Generally speaking, an insurance company must defend its insured (hire a lawyer) if, looking at the “four corners” of the complaint, there are any claims that are potentially covered by the policy. If the pleadings against the insured allege anything that could possibly be covered, the insured is owed a defense. The duty to indemnify is separate, and not as broadly construed. The duty to indemnify arises once facts are established that the insured is liable for damages that are covered by the policy. Id. at *2-3. The Nautilus policy in question is a fairly standard General Liability policy, which obligates the insurance company to “pay those sums that the insured becomes legally obligated to pay as damages because of property damage.” The policy only applies to “property damage caused by an occurrence.” “Occurrence” means “an accident, including continuous or repeated exposure to substantially the same general harmful conditions.” Id. at *3. Nautilus argued that ABN-AMRO had not alleged anything accidental about Emerson’s conduct. The Court disagreed, finding the allegations of “negligent construction” to be sufficient to count as allegations of non-intentional or accidental conduct. Id. at *4-5
Next, the Court analyzed whether or not the damages amounted to covered “property damage” under the policy. ABN-AMRO did allege that the homes were negligently constructed, and negligently attached to their foundations. It also claimed that the defects caused water damage to the homes and other types of damage to the structures. Id. at *5. However, the actual damages to the structures were not suffered by ABN-AMRO, who was only a lender, rather those damages were suffered by the homeowners themselves. ABN-AMRO argued that it was damaged because the homes were worth far less than they should have been due to the defects, and that since this diminution in value was caused by the property damage, for which Nautilus’s insured was responsible, then the language of the policy which extends coverage for damages that the insured is obligated to pay “because of property damage”, then it covers all those damages that flow from the property damage caused by Emerson. The Court agreed. Id. *5-6
Unfortunately for ABN-AMRO, its run of good luck stopped there. The Court found that the damage was excluded under the “your work” and “your product” exclusions. These exclusions disclaim coverage for damage to the insured’s work or his product. The “your work” exclusion has an exception for work done by a subcontractor. Tragically, there was no evidence that Emerson used any subcontractors to either build or place the homes. Id. at *7. The Court found that it was possible to interpret ABN-AMRO’s complaint such that it alleged damage to property that would not be considered Emerson’s “work” or “product”, but that was limited to the ground itself. There would be no coverage for defects to the homes, the cost to repair those defects, and the damage that they caused to the buyers or to the lender. Id. at *8.

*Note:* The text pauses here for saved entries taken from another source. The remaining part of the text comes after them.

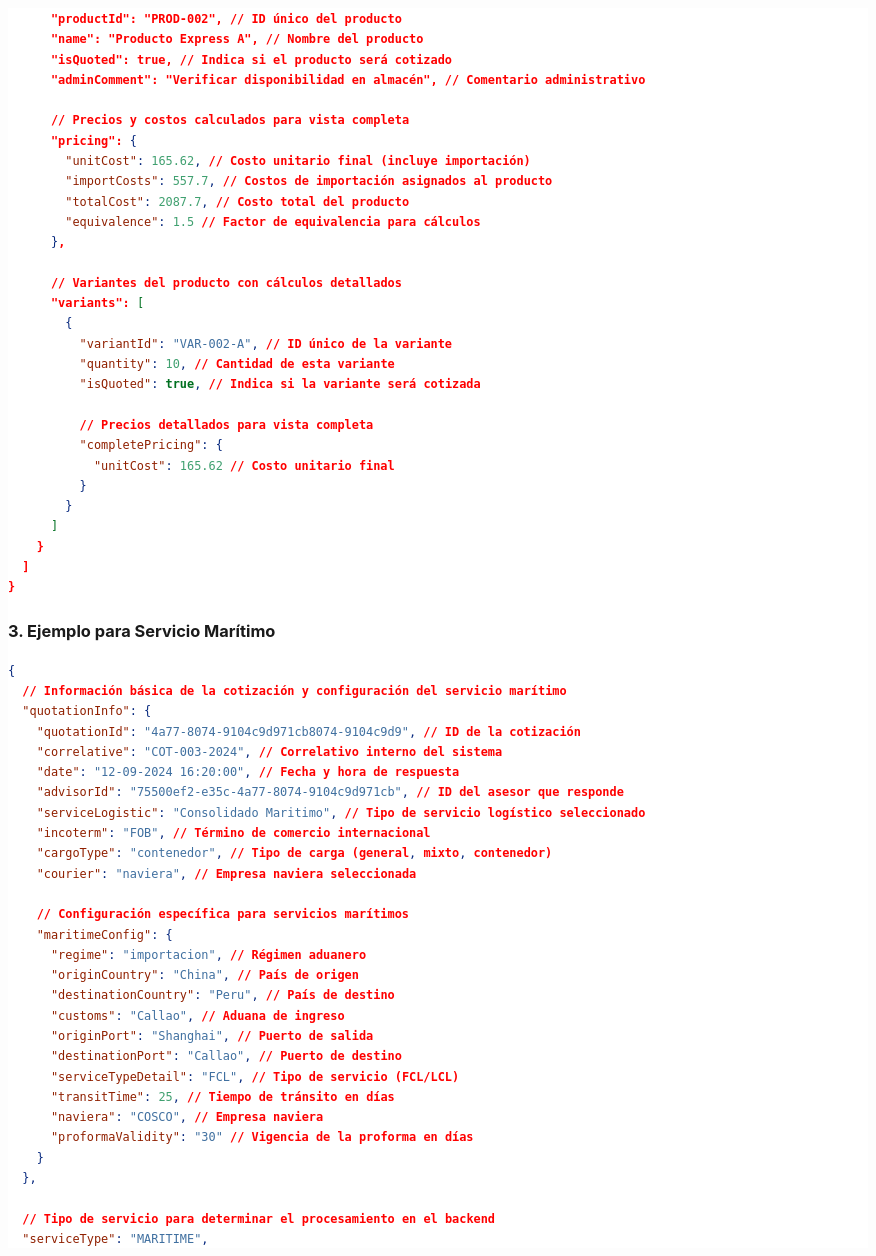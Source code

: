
 ```json
      "productId": "PROD-002", // ID único del producto
      "name": "Producto Express A", // Nombre del producto
      "isQuoted": true, // Indica si el producto será cotizado
      "adminComment": "Verificar disponibilidad en almacén", // Comentario administrativo

      // Precios y costos calculados para vista completa
      "pricing": {
        "unitCost": 165.62, // Costo unitario final (incluye importación)
        "importCosts": 557.7, // Costos de importación asignados al producto
        "totalCost": 2087.7, // Costo total del producto
        "equivalence": 1.5 // Factor de equivalencia para cálculos
      },

      // Variantes del producto con cálculos detallados
      "variants": [
        {
          "variantId": "VAR-002-A", // ID único de la variante
          "quantity": 10, // Cantidad de esta variante
          "isQuoted": true, // Indica si la variante será cotizada

          // Precios detallados para vista completa
          "completePricing": {
            "unitCost": 165.62 // Costo unitario final
          }
        }
      ]
    }
  ]
}
```

### 3. Ejemplo para Servicio Marítimo

```json
{
  // Información básica de la cotización y configuración del servicio marítimo
  "quotationInfo": {
    "quotationId": "4a77-8074-9104c9d971cb8074-9104c9d9", // ID de la cotización
    "correlative": "COT-003-2024", // Correlativo interno del sistema
    "date": "12-09-2024 16:20:00", // Fecha y hora de respuesta
    "advisorId": "75500ef2-e35c-4a77-8074-9104c9d971cb", // ID del asesor que responde
    "serviceLogistic": "Consolidado Maritimo", // Tipo de servicio logístico seleccionado
    "incoterm": "FOB", // Término de comercio internacional
    "cargoType": "contenedor", // Tipo de carga (general, mixto, contenedor)
    "courier": "naviera", // Empresa naviera seleccionada

    // Configuración específica para servicios marítimos
    "maritimeConfig": {
      "regime": "importacion", // Régimen aduanero
      "originCountry": "China", // País de origen
      "destinationCountry": "Peru", // País de destino
      "customs": "Callao", // Aduana de ingreso
      "originPort": "Shanghai", // Puerto de salida
      "destinationPort": "Callao", // Puerto de destino
      "serviceTypeDetail": "FCL", // Tipo de servicio (FCL/LCL)
      "transitTime": 25, // Tiempo de tránsito en días
      "naviera": "COSCO", // Empresa naviera
      "proformaValidity": "30" // Vigencia de la proforma en días
    }
  },

  // Tipo de servicio para determinar el procesamiento en el backend
  "serviceType": "MARITIME",
```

Finally, the court analyzed Nautilus’ duty to defend under the complaint in the Homeowner lawsuit. For the same reasons, the Court found that the damages were excluded from coverage by the “your work” and “your product” exclusions in the policy. However, the Court found that the diminution in value of the property, excluding the homes themselves, may be covered. Id. at *9-10.

This is yet another example of how coverage restrictions and exclusions can gut a construction defect claim. In this case, these manufactured homes were poorly built, then poorly erected on site, obviously causing massive damage to themselves and the contents of the homes. Many of the homes were so bad that the buyers abandoned them, leaving them for the bank. But because of the wording of the policy, and because the home builder did not use subcontractors, the bank and the buyers are literally left out in the cold. The good news is that this analysis can assist other homeowners in later cases. If the diminution in value of the property is covered under a standard CGL policy, and the standard measure of damages for diminution is cost to repair, then a builder may be liable for the overall cost to repair on a project, without the need to find “consequential” or “resultant” damage.